• Work to be completed:
Count how many lines of the data below contain the string "penta"; the reply should be that number alone.

-------

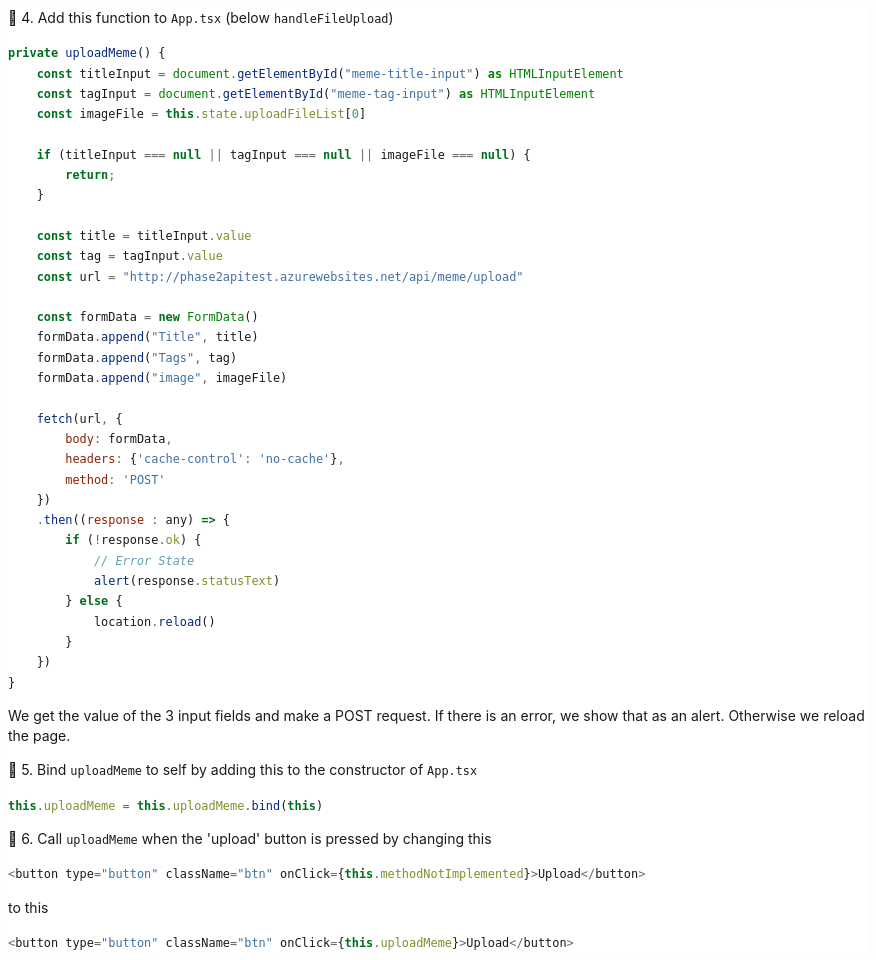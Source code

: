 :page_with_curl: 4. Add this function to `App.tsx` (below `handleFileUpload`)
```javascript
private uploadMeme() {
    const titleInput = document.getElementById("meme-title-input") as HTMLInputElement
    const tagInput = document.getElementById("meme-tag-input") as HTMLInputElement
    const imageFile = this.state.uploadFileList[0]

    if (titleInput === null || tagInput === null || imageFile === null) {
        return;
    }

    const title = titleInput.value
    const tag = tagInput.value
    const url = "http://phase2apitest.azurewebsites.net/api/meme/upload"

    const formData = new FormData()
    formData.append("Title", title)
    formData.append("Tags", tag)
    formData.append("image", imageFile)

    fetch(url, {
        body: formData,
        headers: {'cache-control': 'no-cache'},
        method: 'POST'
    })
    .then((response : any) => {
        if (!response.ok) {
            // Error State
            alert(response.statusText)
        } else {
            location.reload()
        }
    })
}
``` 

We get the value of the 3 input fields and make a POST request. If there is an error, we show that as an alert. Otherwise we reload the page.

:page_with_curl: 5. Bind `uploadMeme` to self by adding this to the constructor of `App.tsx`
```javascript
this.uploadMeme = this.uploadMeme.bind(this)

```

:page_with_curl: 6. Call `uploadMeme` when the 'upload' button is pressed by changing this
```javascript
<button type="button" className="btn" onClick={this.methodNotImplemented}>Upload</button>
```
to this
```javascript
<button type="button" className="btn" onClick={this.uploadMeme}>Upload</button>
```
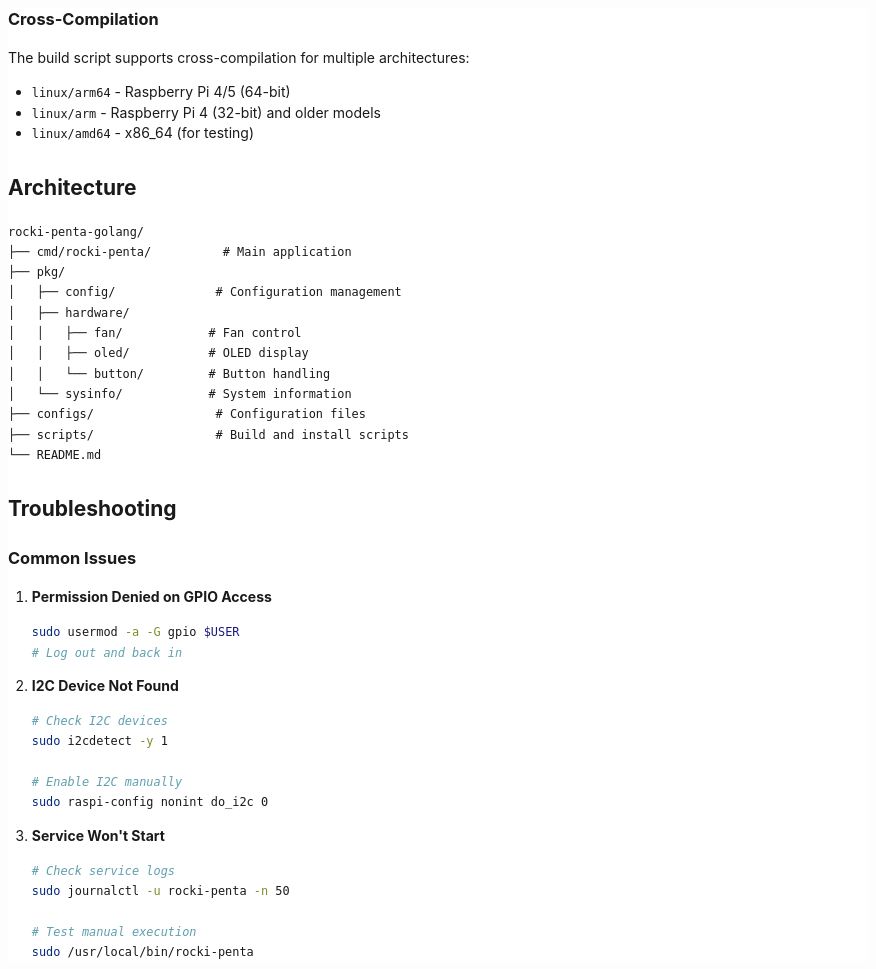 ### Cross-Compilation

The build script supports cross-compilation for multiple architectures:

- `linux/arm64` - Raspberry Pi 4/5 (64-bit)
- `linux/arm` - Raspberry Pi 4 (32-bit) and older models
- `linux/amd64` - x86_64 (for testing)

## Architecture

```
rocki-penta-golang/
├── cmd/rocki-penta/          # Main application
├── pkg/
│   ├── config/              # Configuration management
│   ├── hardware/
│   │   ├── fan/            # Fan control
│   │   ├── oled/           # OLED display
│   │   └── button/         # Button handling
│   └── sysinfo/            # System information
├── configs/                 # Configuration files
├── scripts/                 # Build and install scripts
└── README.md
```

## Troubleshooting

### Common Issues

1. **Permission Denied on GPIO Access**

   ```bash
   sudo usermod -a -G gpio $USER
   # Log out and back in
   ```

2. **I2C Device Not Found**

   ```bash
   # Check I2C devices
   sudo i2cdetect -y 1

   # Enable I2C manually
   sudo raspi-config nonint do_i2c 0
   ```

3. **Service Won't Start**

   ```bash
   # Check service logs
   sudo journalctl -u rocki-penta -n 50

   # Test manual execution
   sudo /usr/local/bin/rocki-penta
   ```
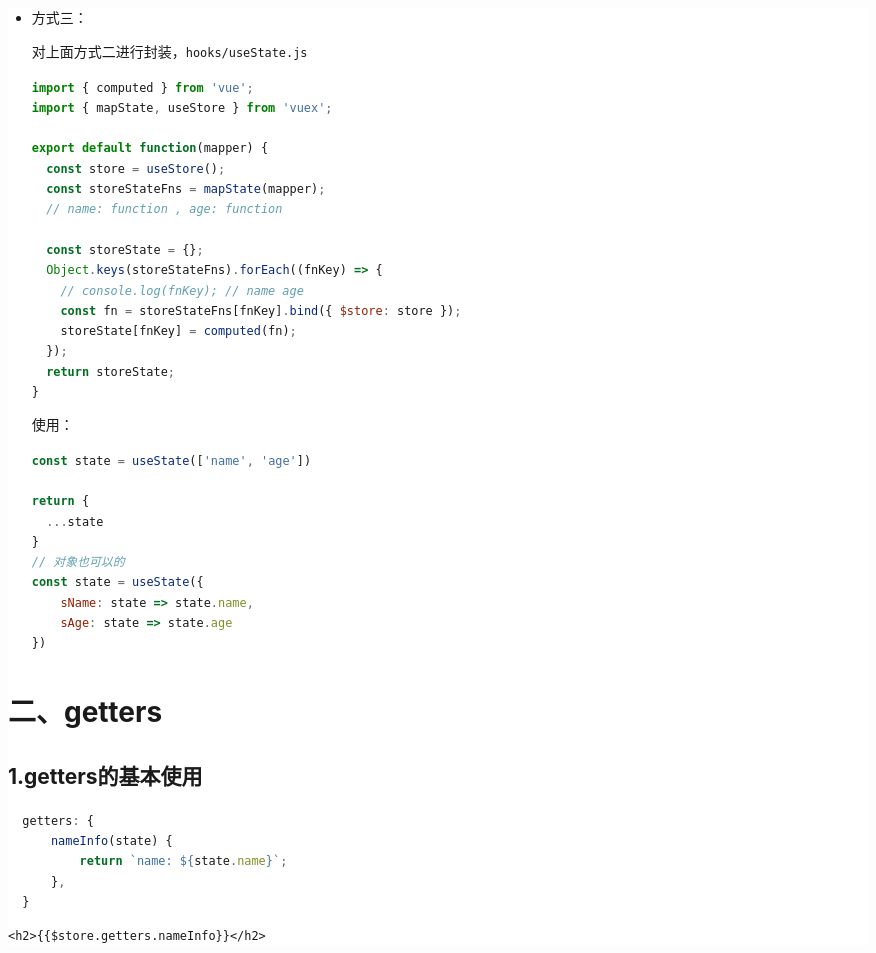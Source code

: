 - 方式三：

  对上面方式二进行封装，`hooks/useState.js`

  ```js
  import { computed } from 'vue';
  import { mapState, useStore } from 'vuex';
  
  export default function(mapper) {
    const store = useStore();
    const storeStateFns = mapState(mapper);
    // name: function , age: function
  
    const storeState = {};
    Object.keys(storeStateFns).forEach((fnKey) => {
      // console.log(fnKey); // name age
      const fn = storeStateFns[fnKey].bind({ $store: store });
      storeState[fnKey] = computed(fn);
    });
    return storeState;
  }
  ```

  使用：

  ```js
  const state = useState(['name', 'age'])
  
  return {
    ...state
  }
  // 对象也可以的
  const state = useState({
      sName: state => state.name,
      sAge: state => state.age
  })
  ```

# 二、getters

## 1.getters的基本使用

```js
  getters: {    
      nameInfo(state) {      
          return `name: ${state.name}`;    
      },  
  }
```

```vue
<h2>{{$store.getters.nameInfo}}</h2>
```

-------

• Response for this exercise:
4